9

A common vulnerability is for web applications to accept a filesystem path as a request parameter, and then perform some action on the specified path. For example, retrieving a file and returning it to the user, or perhaps even writing/deleting a file. This can allow malicious users to access files they're not supposed to be able to access, such as source code, password files, etc.

This can be a problem even if you prepend a base path, because an attacker can use directory traversal sequences like ../ (*nix) and ..\ (Windows) to traverse up out of the base path and into restricted directories and files.

The general idea then, is to either outright ban any such traversal sequences, or to "normalize" paths containing these sequences and then check that they still fall within the base path.

From what I understand, trying to blacklist traversal sequences in the request parameter is difficult, because there are alternate URL and Unicode encodings (e.g. %2e%2e%2f, and many, many others) that may end up being interpreted by the web server as ../ or ..\.

However, are alternate encodings still a problem if we normalize the path after it has been received by the web server (e.g., Apache) and passed to my application? For example, using these normalization rules?

My reasoning is that, whether the web server receives %2e%2e%2f and decodes it to ../, or the web server directly receives ../, the normalization algorithm will see ../ and resolve/filter it before checking against the base directory. Even if an attacker uses a double-encoding like %252e%252e%252f, it will be decoded as %2e%2e%2f, which will be treated literally by the OS/file system.

However, in this question, it suggests that:

However, if a web server is serving files and decoding the unicode is done after the check that prevents directory traversal or done slightly differently by the operating system, this attack may get past the filter allowing the attack to work.

So in other words, are there any known sequences of characters that could make it past the web server's decoding AND the aforementioned normalization routine (which handles ../ or ..\), that could be interpreted by the OS or lower-level file handling functions as directory traversal?

For example, in PHP:

$base = "/path/to/allowed/directory/";
$path = $_GET['path'];

$normalizedPath = normalize($path);   // normalize will remove or resolve ../ and ..\
$fullPath = $base . $normalizedPath;

echo file_get_contents($fullPath);
alexw
  • 1,289
  • 2
  • 9
  • 13
  • 1
    What is the code you are using for your normalize function. I can't really find vulns without seeing how you are doing it exactly. – Daisetsu Apr 25 '16 at 19:15
  • @Daisetsu I think this question assumes a perfect normalization of `../` and `..\ ` – Alexander O'Mara Apr 25 '16 at 19:16
  • The method can be found here: https://github.com/rockettheme/toolbox/blob/master/ResourceLocator/src/UniformResourceLocator.php#L217-L274. But yes, it appears to be perfect w.r.t. explicitly `../` and `..\ `. – alexw Apr 25 '16 at 19:36
  • One somewhat unrelated suggestion is to always check that the file type signature matches the file type you're expecting. If your script is serving images and the file type signed is for ASCII text, there's a proble. – Daisetsu Apr 25 '16 at 21:19
  • For sufficiently old versions of Windows, yes. But [`....` no longer means "up 3 directories"](https://devblogs.microsoft.com/oldnewthing/20160202-00/?p=92953) in modern versions. – Ben Voigt Apr 16 '19 at 03:49

2 Answers2

6

Utilizing Unicode, it's possible to encode \ and / into multi-byte characters. If the string comparison functions are not unicode-aware, there could be a bug which allows these characters through.

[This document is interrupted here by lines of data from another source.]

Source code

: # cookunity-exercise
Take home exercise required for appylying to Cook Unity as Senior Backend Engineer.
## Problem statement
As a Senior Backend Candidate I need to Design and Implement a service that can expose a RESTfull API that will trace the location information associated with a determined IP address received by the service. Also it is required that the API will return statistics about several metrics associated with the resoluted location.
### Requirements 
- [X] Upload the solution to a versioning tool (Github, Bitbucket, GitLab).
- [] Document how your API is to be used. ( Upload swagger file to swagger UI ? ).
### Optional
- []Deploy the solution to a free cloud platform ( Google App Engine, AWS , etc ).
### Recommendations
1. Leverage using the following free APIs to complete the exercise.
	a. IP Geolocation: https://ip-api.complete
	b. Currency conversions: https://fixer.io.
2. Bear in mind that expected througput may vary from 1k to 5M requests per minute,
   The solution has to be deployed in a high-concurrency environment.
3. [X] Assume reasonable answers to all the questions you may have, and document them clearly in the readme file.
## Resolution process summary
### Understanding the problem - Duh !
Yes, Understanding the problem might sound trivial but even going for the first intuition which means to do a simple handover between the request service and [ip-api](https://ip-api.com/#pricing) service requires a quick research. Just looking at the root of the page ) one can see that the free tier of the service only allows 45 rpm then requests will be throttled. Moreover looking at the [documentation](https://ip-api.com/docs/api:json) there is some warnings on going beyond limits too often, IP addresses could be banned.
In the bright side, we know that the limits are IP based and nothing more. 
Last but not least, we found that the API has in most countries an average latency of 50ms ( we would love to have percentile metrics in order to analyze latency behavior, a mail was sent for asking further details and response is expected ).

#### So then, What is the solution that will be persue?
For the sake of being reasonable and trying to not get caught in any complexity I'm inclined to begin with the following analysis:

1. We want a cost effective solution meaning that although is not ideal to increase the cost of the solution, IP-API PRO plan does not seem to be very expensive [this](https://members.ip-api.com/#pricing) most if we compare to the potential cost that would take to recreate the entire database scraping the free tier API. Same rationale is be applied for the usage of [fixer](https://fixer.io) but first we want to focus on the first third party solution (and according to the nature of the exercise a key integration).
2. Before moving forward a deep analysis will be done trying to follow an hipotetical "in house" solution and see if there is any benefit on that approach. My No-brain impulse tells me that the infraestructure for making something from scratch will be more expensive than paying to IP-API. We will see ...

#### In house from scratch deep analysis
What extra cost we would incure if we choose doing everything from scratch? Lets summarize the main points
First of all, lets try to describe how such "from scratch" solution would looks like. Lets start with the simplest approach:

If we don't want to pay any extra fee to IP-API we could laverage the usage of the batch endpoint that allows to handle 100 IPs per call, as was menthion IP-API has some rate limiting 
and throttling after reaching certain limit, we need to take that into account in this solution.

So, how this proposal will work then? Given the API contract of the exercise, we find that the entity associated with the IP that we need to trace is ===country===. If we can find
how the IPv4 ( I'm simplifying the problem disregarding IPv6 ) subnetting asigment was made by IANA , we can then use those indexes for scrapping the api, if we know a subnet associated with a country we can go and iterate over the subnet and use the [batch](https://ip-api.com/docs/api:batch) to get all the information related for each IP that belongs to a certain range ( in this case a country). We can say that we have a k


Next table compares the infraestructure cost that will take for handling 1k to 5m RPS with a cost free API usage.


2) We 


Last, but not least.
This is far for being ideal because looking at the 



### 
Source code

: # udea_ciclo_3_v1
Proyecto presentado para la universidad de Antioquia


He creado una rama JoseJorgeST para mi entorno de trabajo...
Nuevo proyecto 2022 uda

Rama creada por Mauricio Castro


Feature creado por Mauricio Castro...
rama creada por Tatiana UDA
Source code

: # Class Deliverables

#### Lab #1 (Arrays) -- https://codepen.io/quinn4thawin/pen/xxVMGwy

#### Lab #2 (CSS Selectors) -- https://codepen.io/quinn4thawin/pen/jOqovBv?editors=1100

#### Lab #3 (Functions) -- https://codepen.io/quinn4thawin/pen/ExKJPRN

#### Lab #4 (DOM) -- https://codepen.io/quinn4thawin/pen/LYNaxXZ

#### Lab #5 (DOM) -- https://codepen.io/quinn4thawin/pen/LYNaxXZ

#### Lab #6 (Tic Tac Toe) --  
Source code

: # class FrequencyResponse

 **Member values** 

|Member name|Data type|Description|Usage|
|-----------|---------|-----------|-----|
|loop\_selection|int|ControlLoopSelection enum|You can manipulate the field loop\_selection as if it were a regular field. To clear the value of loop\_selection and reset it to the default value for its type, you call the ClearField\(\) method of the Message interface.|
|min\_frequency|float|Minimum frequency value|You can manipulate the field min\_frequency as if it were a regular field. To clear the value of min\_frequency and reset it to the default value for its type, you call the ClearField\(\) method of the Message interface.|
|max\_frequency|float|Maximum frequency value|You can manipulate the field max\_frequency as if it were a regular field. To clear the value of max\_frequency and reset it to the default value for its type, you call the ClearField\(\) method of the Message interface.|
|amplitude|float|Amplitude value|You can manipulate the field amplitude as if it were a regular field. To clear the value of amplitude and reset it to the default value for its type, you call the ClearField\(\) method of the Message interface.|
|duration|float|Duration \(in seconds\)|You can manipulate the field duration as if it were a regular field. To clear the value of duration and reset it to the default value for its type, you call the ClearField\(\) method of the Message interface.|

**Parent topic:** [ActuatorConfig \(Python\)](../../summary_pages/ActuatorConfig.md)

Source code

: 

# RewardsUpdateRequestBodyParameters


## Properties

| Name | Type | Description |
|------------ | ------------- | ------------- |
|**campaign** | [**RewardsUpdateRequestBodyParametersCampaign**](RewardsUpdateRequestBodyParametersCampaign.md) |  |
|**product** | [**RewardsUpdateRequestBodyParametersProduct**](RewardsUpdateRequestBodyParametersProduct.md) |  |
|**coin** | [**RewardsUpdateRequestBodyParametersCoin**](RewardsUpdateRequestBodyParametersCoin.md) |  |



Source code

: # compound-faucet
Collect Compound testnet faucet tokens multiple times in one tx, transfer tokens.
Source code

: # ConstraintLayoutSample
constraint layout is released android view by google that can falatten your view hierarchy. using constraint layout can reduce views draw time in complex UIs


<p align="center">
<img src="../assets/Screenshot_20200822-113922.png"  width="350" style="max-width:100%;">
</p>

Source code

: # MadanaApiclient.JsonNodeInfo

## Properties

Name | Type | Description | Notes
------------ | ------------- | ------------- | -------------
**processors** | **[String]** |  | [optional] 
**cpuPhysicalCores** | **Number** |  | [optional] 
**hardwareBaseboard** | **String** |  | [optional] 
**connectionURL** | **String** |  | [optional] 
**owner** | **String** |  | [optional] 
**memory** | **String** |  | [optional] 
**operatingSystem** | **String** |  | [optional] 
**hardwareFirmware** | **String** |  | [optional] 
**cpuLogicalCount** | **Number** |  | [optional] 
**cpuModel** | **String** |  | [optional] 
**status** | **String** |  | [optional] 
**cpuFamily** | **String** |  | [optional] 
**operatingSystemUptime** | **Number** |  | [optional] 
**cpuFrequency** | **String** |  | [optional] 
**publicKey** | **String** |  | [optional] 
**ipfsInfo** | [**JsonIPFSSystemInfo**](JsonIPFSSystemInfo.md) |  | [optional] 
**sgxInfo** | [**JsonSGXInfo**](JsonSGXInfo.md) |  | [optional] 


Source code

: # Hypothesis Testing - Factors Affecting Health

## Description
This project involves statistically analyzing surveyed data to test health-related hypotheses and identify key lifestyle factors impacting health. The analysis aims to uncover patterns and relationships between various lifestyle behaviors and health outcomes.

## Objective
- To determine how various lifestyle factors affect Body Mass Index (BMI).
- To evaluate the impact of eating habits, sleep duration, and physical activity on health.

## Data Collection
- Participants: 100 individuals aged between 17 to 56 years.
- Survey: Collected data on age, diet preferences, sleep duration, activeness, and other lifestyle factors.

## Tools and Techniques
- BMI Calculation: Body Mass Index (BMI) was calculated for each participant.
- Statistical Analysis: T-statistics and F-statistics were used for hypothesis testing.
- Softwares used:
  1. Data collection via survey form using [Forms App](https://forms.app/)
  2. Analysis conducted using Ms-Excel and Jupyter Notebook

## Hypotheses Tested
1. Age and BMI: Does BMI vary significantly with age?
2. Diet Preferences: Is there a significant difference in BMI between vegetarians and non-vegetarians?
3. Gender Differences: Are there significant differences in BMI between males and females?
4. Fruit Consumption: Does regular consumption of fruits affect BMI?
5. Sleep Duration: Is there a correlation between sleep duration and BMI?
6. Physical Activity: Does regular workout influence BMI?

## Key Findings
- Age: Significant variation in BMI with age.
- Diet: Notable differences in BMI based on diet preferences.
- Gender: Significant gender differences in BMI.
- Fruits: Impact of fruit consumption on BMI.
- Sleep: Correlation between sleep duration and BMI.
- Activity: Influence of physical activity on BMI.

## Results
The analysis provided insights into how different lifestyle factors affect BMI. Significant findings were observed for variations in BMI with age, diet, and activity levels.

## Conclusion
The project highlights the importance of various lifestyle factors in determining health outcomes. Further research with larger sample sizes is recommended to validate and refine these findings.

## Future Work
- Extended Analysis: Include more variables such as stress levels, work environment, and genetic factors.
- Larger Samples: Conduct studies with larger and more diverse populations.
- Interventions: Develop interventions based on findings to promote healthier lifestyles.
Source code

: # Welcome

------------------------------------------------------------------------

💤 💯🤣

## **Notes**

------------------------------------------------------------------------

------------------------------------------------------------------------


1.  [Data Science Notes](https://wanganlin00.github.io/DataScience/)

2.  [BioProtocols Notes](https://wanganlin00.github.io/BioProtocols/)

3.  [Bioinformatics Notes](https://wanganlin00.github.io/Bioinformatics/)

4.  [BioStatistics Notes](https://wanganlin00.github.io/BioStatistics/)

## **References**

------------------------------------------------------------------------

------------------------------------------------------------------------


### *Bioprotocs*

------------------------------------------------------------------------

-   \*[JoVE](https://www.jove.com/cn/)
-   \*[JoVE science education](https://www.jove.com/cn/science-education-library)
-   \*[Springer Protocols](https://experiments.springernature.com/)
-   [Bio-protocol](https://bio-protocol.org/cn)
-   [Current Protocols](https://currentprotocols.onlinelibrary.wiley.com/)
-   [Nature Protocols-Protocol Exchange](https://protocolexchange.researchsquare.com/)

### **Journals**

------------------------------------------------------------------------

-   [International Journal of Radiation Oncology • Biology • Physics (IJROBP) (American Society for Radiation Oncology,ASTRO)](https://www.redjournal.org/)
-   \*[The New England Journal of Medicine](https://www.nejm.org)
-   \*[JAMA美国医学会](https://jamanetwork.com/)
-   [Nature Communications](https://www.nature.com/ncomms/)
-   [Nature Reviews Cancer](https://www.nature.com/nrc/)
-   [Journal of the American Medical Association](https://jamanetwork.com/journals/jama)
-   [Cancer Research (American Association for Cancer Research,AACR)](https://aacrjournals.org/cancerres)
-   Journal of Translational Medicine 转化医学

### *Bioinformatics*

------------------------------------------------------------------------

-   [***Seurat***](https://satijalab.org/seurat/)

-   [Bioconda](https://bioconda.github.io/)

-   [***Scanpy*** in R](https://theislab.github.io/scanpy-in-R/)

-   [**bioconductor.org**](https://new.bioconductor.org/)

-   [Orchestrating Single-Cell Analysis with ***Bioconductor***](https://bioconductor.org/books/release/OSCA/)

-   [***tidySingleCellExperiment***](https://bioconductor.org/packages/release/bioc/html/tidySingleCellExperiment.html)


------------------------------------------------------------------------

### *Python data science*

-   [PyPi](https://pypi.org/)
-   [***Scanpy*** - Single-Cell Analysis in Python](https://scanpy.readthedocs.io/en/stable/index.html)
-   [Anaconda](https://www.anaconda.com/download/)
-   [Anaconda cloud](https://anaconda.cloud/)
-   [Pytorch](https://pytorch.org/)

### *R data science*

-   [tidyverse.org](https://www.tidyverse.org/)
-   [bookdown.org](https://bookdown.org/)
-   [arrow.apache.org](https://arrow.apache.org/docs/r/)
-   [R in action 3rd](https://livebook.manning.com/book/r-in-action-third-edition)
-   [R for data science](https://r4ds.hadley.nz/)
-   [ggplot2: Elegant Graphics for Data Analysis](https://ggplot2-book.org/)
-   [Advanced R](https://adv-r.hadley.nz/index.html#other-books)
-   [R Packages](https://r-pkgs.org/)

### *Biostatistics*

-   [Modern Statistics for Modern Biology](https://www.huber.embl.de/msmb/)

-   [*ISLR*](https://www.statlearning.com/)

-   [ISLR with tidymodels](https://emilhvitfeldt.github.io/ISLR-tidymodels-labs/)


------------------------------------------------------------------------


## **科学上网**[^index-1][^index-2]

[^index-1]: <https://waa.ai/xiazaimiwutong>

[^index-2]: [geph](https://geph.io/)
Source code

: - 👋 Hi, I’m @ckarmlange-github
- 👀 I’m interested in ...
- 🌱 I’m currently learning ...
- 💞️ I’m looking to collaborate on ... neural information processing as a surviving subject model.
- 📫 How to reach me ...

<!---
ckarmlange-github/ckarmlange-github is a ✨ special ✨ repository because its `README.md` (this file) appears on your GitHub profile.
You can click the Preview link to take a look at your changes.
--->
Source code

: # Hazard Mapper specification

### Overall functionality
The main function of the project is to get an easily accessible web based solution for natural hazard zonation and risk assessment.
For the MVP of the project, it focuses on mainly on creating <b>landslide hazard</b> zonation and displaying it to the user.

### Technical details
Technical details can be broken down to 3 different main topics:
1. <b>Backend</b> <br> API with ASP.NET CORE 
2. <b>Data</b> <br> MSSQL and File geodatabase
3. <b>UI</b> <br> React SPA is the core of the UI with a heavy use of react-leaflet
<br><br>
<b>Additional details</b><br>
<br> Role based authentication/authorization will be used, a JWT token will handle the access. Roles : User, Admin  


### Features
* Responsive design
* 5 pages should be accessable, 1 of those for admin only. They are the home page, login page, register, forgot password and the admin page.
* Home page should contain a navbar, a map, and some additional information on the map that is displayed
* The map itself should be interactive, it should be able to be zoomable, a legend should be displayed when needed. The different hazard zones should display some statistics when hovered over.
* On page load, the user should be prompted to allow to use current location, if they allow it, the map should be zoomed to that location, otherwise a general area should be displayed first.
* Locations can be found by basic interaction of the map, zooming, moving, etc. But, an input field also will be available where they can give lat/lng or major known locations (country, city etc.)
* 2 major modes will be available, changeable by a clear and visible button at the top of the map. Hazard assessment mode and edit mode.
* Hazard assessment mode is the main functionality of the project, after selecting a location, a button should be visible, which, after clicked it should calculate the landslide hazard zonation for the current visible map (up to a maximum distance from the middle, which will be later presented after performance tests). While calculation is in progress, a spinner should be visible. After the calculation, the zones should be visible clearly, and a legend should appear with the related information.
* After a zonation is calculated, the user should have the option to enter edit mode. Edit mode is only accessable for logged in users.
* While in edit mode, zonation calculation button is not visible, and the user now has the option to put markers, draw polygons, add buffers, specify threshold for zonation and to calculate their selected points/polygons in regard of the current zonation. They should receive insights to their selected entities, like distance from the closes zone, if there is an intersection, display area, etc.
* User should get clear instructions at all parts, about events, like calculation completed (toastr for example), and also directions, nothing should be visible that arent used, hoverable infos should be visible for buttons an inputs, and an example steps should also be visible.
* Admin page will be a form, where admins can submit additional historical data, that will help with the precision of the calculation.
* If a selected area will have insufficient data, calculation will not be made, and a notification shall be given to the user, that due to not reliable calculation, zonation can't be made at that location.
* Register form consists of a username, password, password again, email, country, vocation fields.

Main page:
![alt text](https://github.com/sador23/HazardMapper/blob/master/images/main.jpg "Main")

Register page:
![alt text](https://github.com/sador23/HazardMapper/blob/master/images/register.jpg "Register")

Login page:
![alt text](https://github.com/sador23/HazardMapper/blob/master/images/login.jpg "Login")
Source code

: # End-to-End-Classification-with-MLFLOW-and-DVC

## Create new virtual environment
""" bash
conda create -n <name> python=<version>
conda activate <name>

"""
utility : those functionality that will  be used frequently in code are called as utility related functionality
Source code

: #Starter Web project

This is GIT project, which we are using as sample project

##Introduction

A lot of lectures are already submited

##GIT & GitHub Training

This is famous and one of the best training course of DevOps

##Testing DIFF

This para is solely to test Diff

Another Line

Wikipedia has a section on this in relation to an old attack on Windows servers:

When Microsoft added Unicode support to their Web server, a new way of encoding ../ was introduced into their code, causing their attempts at directory traversal prevention to be circumvented.

Multiple percent encodings, such as

  • %c1%1c
  • %c0%af

translated into / or \ characters.

Technically this is still using the slash character when it comes to the directory traversal, it's just not the true single-byte character which may confuse some code.

I believe the best advice for avoiding such characters would be to disallow any characters for file system paths except a safe subset of ASCII characters. You can also sidestep other issues of allowed characters in some operating systems and file systems at the same time.

Alexander O'Mara
  • 8,774
  • 6
  • 34
  • 38
  • 1
    So, let's say this type of encoding *does* survive decoding and normalization, and makes it through to a filesystem command as `path/to/allow/..%c1%1cRESTRICTED.txt`. Are there any known, still-in-common-use filesystem commands which will interpret that as a forward-slash? Running it through my PHP example, on OSX+Apache, it appears to be interpreted as `..Áhi.txt`, which is safe. Is it safe to assume that other modern OS file systems won't try to interpret these as `/`? – alexw Apr 25 '16 at 20:19
  • @alexw I'm not *aware* of any, but I think this has to do with the implementation of whatever receives it, which is a potentially infinite number of programs. I think the best advice would be to disallow anything but a subset of safe ASCII characters entirely. – Alexander O'Mara Apr 25 '16 at 20:24
6

On Windows and Unix - no. There may be obscure operating systems that use different path separators.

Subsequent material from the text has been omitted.